MdL Sonja Bongers:

Rede zum Thema Finanzkriminalität

Sehr geehrter Herr Präsident!
Verehrte Kolleginnen und Kollegen!

Sowohl Finanzkriminalität als auch andere Organisierte Kriminalität müssen konsequent bekämpft werden. Darin sind wir alle uns einig. Aus diesem Grund ist der vorliegende Antrag aus unserer Sicht ein wichtiges Zeichen und von der Zielrichtung her richtig.

Wir teilen die Einschätzung der Koalitionsfraktionen, dass eine Beweislastumkehr bei Vermögen unklarer Herkunft ein notwendiges Instrument ist, um Organisierte Kriminalität wirksam zu bekämpfen. Diese Position ist zudem zwischen SPD und Union im Koalitionsvertrag auf Bundesebene vereinbart. Es gibt also an der grundsätzlichen Stoßrichtung keinerlei Uneinigkeit.

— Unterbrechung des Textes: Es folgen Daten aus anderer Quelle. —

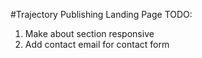 #Trajectory Publishing Landing Page
TODO:
1. Make about section responsive
2. Add contact email for contact form
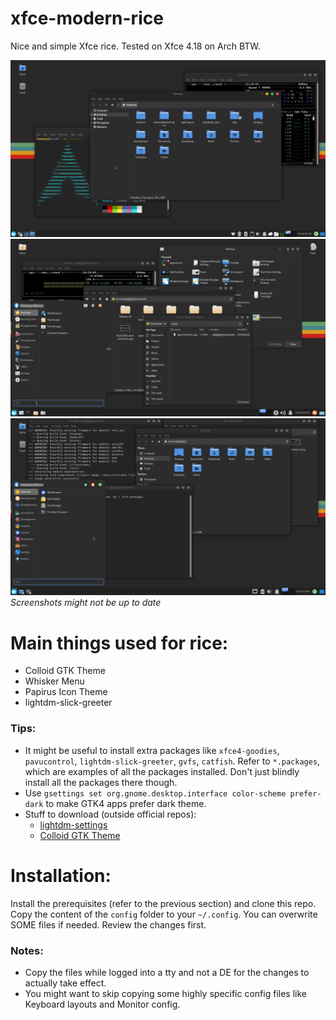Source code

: # xfce-modern-rice
Nice and simple Xfce rice.
Tested on Xfce 4.18 on Arch BTW.

![Example Screenshot](https://github.com/HAMM3REXTREME/xfce-modern-rice/raw/master/screenshot-1.png)
![Another Screenshot](https://github.com/HAMM3REXTREME/xfce-modern-rice/raw/master/screenshot-2.png)
![Yet Another Screenshot](https://github.com/HAMM3REXTREME/xfce-modern-rice/raw/master/screenshot-3.png)
*Screenshots might not be up to date*

# Main things used for rice:
- Colloid GTK Theme
- Whisker Menu
- Papirus Icon Theme
- lightdm-slick-greeter

### Tips:
- It might be useful to install extra packages like `xfce4-goodies`, `pavucontrol`, `lightdm-slick-greeter`, `gvfs`, `catfish`. Refer to `*.packages`, which are examples of all the packages installed. Don't just blindly install all the packages there though.
- Use `gsettings set org.gnome.desktop.interface color-scheme prefer-dark` to make GTK4 apps prefer dark theme.
- Stuff to download (outside official repos):
    - [lightdm-settings](https://aur.archlinux.org/packages/lightdm-settings)
    - [Colloid GTK Theme](https://github.com/vinceliuice/Colloid-gtk-theme)

# Installation:
Install the prerequisites (refer to the previous section) and clone this repo.  
Copy the content of the `config` folder to your `~/.config`.
You can overwrite SOME files if needed. Review the changes first.  

### Notes:
- Copy the files while logged into a tty and not a DE for the changes to actually take effect.    
- You might want to skip copying some highly specific config files like Keyboard layouts and Monitor config.

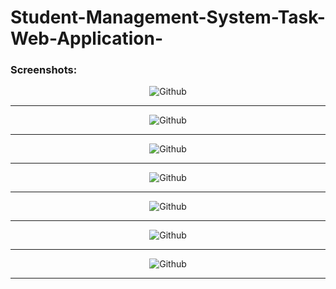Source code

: # Student-Management-System-Task-Web-Application-
### Screenshots:

<div align="center">

![Github](https://user-images.githubusercontent.com/51851957/145717216-3a25b6be-ee10-4a9c-a672-bcd3e209a097.png)

<hr />

![Github](https://user-images.githubusercontent.com/51851957/145717223-b43252b0-d1b5-4090-adfb-35ca3e3f3392.png)

<hr />

![Github](https://user-images.githubusercontent.com/51851957/145717232-76fbdf64-e357-4416-9a4f-4e35920c7a62.png)

<hr />

![Github](https://user-images.githubusercontent.com/51851957/145717242-9617826b-b01c-422d-91c2-45806f407474.png)

<hr />

![Github](https://user-images.githubusercontent.com/51851957/145717259-fc2375c7-7879-4ac0-985e-38a459cc688e.png)

<hr />

![Github](https://user-images.githubusercontent.com/51851957/145717267-3360d706-686b-46ff-a53c-cb7feed5e5f3.png)

<hr />

![Github](https://user-images.githubusercontent.com/51851957/145717274-fc6a82ce-a891-42cd-b4f5-4d9f3a0fb1e7.png)

<hr />

</div>
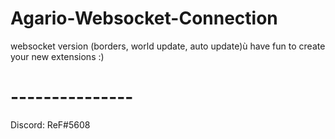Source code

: # Agario-Websocket-Connection
websocket version (borders, world update, auto update)ù
have fun to create your new extensions :)
# ---------------
Discord: ReF#5608
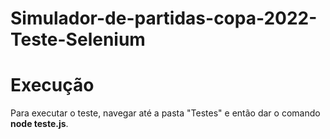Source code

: # Simulador-de-partidas-copa-2022-Teste-Selenium

<h1>Execução</h1>
<p>Para executar o teste, navegar até a pasta "Testes" e então dar o comando <strong>node teste.js</strong>.

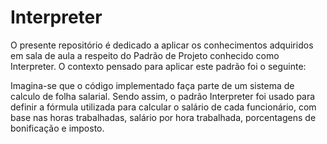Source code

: # Interpreter
<div>
  <p>O presente repositório é dedicado a aplicar os conhecimentos adquiridos em sala de aula a respeito do Padrão de Projeto conhecido como Interpreter. O contexto pensado para aplicar este padrão foi o seguinte:</p>

  <p>Imagina-se que o código implementado faça parte de um sistema de calculo de folha salarial. Sendo assim, o padrão Interpreter foi usado para definir a fórmula utilizada para calcular o salário de cada funcionário, com base nas horas trabalhadas, salário por hora trabalhada, porcentagens de bonificação e imposto.</p>
</div>
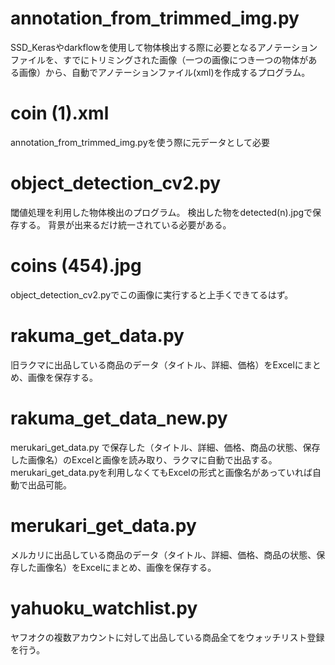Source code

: # annotation_from_trimmed_img.py
SSD_Kerasやdarkflowを使用して物体検出する際に必要となるアノテーションファイルを、すでにトリミングされた画像（一つの画像につき一つの物体がある画像）から、自動でアノテーションファイル(xml)を作成するプログラム。

# coin (1).xml
annotation_from_trimmed_img.pyを使う際に元データとして必要

# object_detection_cv2.py
閾値処理を利用した物体検出のプログラム。
検出した物をdetected(n).jpgで保存する。
背景が出来るだけ統一されている必要がある。

# coins (454).jpg
object_detection_cv2.pyでこの画像に実行すると上手くできてるはず。

# rakuma_get_data.py
旧ラクマに出品している商品のデータ（タイトル、詳細、価格）をExcelにまとめ、画像を保存する。

# rakuma_get_data_new.py
merukari_get_data.py で保存した（タイトル、詳細、価格、商品の状態、保存した画像名）のExcelと画像を読み取り、ラクマに自動で出品する。
merukari_get_data.pyを利用しなくてもExcelの形式と画像名があっていれば自動で出品可能。

# merukari_get_data.py
メルカリに出品している商品のデータ（タイトル、詳細、価格、商品の状態、保存した画像名）をExcelにまとめ、画像を保存する。

# yahuoku_watchlist.py
ヤフオクの複数アカウントに対して出品している商品全てをウォッチリスト登録を行う。

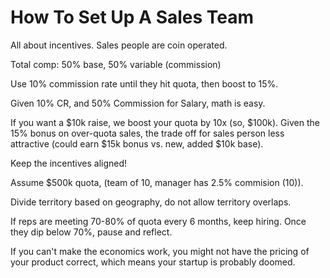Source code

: # How To Set Up A Sales Team

All about incentives.  Sales people are coin operated. 

Total comp: 50% base, 50% variable (commission)

Use 10% commission rate until they hit quota, then boost to 15%.

Given 10% CR, and 50% Commission for Salary, math is easy. 

If you want a $10k raise, we boost your quota by 10x (so, $100k).  Given the 15% bonus on over-quota sales, the trade off for sales person less attractive (could earn $15k bonus vs. new, added $10k base).

Keep the incentives aligned! 

Assume $500k quota, (team of 10, manager has 2.5% commision (10)).

Divide territory based on geography, do not allow territory overlaps. 

If reps are meeting 70-80% of quota every 6 months, keep hiring.  Once they dip below 70%, pause and reflect.

If you can't make the economics work, you might not have the pricing of your product correct, which means your startup is probably doomed. 


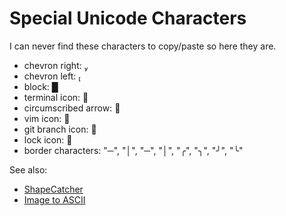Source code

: # Special Unicode Characters

I can never find these characters to copy/paste so here they are.

- chevron right: 
- chevron left: 
- block: █
- terminal icon: 
- circumscribed arrow: 
- vim icon: 
- git branch icon: 
- lock icon: 
- border characters: "─", "│", "─", "│", "╭", "╮", "╯", "╰"

See also:

- [ShapeCatcher](https://shapecatcher.com)
- [Image to ASCII](https://505e06b2.github.io/Image-to-Braille/)
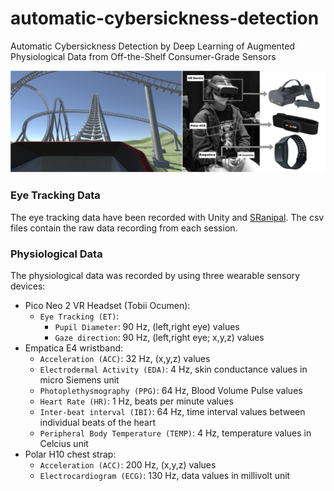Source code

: # automatic-cybersickness-detection
Automatic Cybersickness Detection by Deep Learning of Augmented Physiological Data from Off-the-Shelf Consumer-Grade Sensors

![alt text](https://github.com/m1237/automatic-cybersickness-detection/blob/main/cs_teaser.jpg?raw=true)

### Eye Tracking Data

The eye tracking data have been recorded with Unity and [SRanipal](https://forum.vive.com/topic/5642-sranipal-getting-started-steps/). The csv files contain the raw data recording from each session.

### Physiological Data

The physiological data was recorded by using three wearable sensory devices:

- Pico Neo 2 VR Headset (Tobii Ocumen):
    - `Eye Tracking (ET)`:
        - `Pupil Diameter`: 90 Hz, (left,right eye) values
        - `Gaze direction`: 90 Hz, (left,right eye; x,y,z) values
- Empatica E4 wristband: 
    - `Acceleration (ACC)`: 32 Hz, (x,y,z) values
    - `Electrodermal Activity (EDA)`: 4 Hz, skin conductance values in micro Siemens unit
    - `Photoplethysmography (PPG)`: 64 Hz, Blood Volume Pulse values  
    - `Heart Rate (HR)`: 1 Hz, beats per minute values
    - `Inter-beat interval (IBI)`: 64 Hz, time interval values between individual beats of the heart 
    - `Peripheral Body Temperature (TEMP)`: 4 Hz, temperature values in Celcius unit
- Polar H10 chest strap: 
    - `Acceleration (ACC)`: 200 Hz,  (x,y,z) values
    - `Electrocardiogram (ECG)`: 130 Hz, data values in millivolt unit
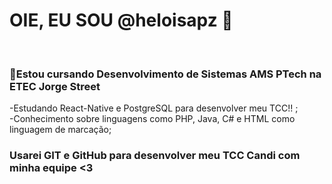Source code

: <h1>OIE, EU SOU @heloisapz 💢</h1> <br>

<h3>📖Estou cursando Desenvolvimento de Sistemas AMS PTech na ETEC Jorge Street</h3>
-Estudando React-Native e PostgreSQL para desenvolver meu TCC!! ; <br>
-Conhecimento sobre linguagens como PHP, Java, C# e HTML como linguagem de marcação; <br>

<h3> Usarei GIT e GitHub para desenvolver meu TCC Candi com minha equipe <3 </h3>





<!---
heloisapz/heloisapz is a ✨ special ✨ repository because its `README.md` (this file) appears on your GitHub profile.
You can click the Preview link to take a look at your changes.
--->
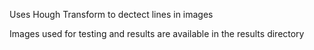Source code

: Uses Hough Transform to dectect lines in images

Images used for testing and results are available in the results directory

Was uns jedoch kritisch aufgefallen ist, ist der Ton des Einleitungsteils. Die Koalitionsfraktionen stellen ihre bisherigen Maßnahmen in Nordrhein-Westfalen in einer Weise heraus, die den tatsächlichen Zustand der Kriminalitätsbekämpfung im Land nicht vollständig widerspiegelt, und das ist noch freundlich ausgedrückt.

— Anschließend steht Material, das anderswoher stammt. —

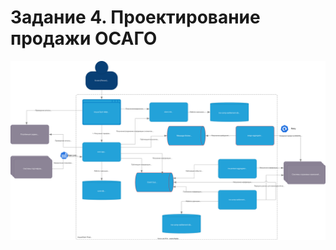 # Задание 4. Проектирование продажи ОСАГО

![Дополненная схема](InsureTech_C4_сontainer-diagram.svg)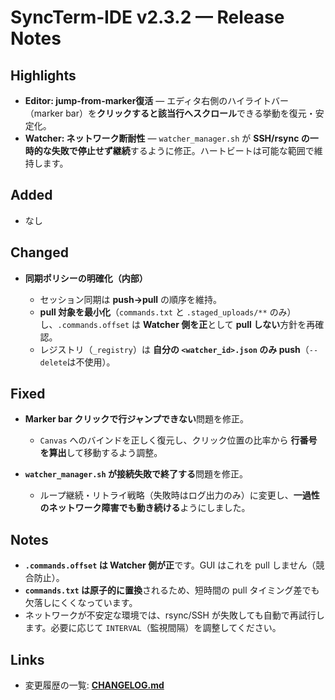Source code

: # SyncTerm‑IDE v2.3.2 — Release Notes

## Highlights

* **Editor: jump-from-marker復活** — エディタ右側のハイライトバー（marker bar）を**クリックすると該当行へスクロール**できる挙動を復元・安定化。
* **Watcher: ネットワーク断耐性** — `watcher_manager.sh` が **SSH/rsync の一時的な失敗で停止せず継続**するように修正。ハートビートは可能な範囲で維持します。

## Added

* なし

## Changed

* **同期ポリシーの明確化（内部）**

  * セッション同期は **push→pull** の順序を維持。
  * **pull 対象を最小化**（`commands.txt` と `.staged_uploads/**` のみ）し、`.commands.offset` は **Watcher 側を正**として **pull しない**方針を再確認。
  * レジストリ（`_registry`）は **自分の `<watcher_id>.json` のみ push**（`--delete`は不使用）。

## Fixed

* **Marker bar クリックで行ジャンプできない**問題を修正。

  * `Canvas` へのバインドを正しく復元し、クリック位置の比率から **行番号を算出**して移動するよう調整。
* **`watcher_manager.sh` が接続失敗で終了する**問題を修正。

  * ループ継続・リトライ戦略（失敗時はログ出力のみ）に変更し、**一過性のネットワーク障害でも動き続ける**ようにしました。

## Notes

* **`.commands.offset` は Watcher 側が正**です。GUI はこれを pull しません（競合防止）。
* **`commands.txt` は原子的に置換**されるため、短時間の pull タイミング差でも欠落しにくくなっています。
* ネットワークが不安定な環境では、rsync/SSH が失敗しても自動で再試行します。必要に応じて `INTERVAL`（監視間隔）を調整してください。

## Links

* 変更履歴の一覧: **[CHANGELOG.md](../../CHANGELOG.md)**
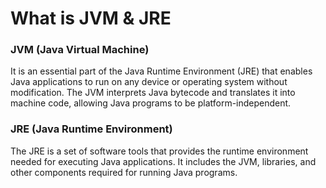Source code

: # What is JVM & JRE

### JVM (Java Virtual Machine)

It is an essential part of the Java Runtime Environment (JRE) that enables Java applications to run on any device or operating system without modification. The JVM interprets Java bytecode and translates it into machine code, allowing Java programs to be platform-independent.

### JRE (Java Runtime Environment)

The JRE is a set of software tools that provides the runtime environment needed for executing Java applications. It includes the JVM, libraries, and other components required for running Java programs.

Auch wenn es insbesondere im Bereich der Clan-Kriminalität unbestritten richtige und wichtige Schritte gab, bleibt der Eindruck, dass sich die Landesregierung an vielen Stellen viel zu früh selbst auf die Schultern klopft; denn eines ist ebenso klar: Nordrhein-Westfalen hat seine Hausaufgaben bei der Bekämpfung der OK noch längst nicht erledigt. Viele Behörden gerade im Bereich der Finanz- und Strukturermittlung arbeiten seit Jahren am Limit. Für tiefgreifende und langfristige Ermittlungen, die notwendig sind, um kriminelle Strukturen aufzubrechen und die Hintermänner zu stellen, fehlt es weiterhin an ausreichend qualifiziertem Personal.

Darüber hinaus werden dafür mehr technische Kapazitäten benötigt. Es braucht also eine bessere behördenübergreifende, operative Schlagkraft. Wenn also die Koalition hier suggeriert, Nordrhein-Westfalen sei bereits besonders gut aufgestellt, so entspricht das nicht unserer Bewertung der Lage. Wir sehen vielmehr, dass das Land bei der strukturellen und personellen Stärkung im Bereich „OK“ weit hinter dem zurückliegt, was notwendig wäre.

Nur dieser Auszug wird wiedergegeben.